Given entries Block Start
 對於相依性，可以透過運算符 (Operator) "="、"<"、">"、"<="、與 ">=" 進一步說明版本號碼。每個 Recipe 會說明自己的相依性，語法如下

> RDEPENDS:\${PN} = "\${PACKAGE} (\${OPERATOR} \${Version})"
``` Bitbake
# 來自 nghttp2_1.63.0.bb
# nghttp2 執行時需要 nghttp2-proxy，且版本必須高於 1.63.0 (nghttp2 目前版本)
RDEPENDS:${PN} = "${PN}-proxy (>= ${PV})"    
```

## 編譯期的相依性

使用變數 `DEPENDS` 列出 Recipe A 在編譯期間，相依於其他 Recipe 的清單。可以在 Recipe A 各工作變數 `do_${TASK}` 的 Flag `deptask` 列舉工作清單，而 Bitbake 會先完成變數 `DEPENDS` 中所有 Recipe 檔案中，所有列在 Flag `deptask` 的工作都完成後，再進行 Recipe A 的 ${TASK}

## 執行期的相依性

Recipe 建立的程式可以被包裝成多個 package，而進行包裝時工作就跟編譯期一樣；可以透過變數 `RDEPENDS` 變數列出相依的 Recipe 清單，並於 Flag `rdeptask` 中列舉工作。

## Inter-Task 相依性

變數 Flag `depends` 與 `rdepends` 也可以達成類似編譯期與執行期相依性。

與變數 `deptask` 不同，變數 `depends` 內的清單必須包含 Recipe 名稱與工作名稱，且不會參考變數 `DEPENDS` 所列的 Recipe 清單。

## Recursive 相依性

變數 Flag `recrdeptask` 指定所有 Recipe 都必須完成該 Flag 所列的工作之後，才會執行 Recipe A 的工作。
Given entries Block End
Given entries Block Start
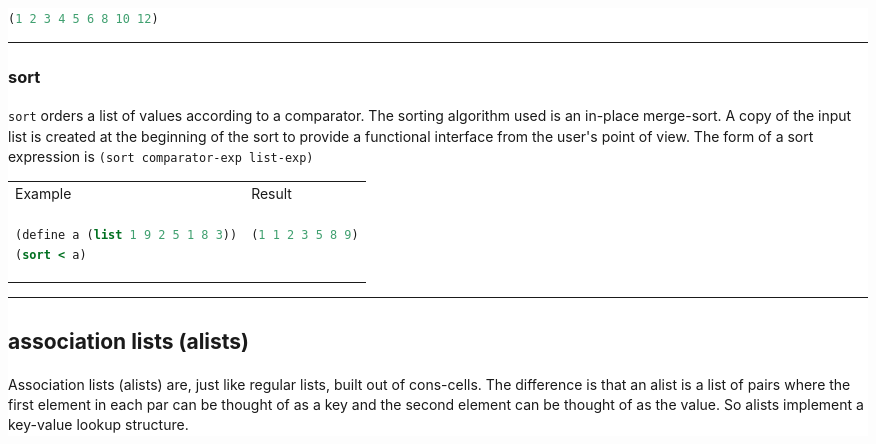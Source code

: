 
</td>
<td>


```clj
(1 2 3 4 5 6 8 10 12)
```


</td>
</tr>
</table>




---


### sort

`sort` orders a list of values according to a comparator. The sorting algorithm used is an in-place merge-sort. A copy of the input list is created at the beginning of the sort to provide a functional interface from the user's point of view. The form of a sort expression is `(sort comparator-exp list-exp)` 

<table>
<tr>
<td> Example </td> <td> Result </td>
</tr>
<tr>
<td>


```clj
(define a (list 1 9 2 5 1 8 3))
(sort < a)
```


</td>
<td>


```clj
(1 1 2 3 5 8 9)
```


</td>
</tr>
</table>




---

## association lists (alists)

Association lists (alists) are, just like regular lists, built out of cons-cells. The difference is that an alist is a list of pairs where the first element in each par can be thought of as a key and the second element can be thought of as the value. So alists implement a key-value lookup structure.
Given entries Block End
Problem to solve
Write out, from the lines above, only those from the line with "## Inter-Task 相依性" to the line with "Recipe A 的工作。", exactly as given, including the first and the last.

Answer section
## Inter-Task 相依性

變數 Flag `depends` 與 `rdepends` 也可以達成類似編譯期與執行期相依性。

與變數 `deptask` 不同，變數 `depends` 內的清單必須包含 Recipe 名稱與工作名稱，且不會參考變數 `DEPENDS` 所列的 Recipe 清單。

## Recursive 相依性

變數 Flag `recrdeptask` 指定所有 Recipe 都必須完成該 Flag 所列的工作之後，才會執行 Recipe A 的工作。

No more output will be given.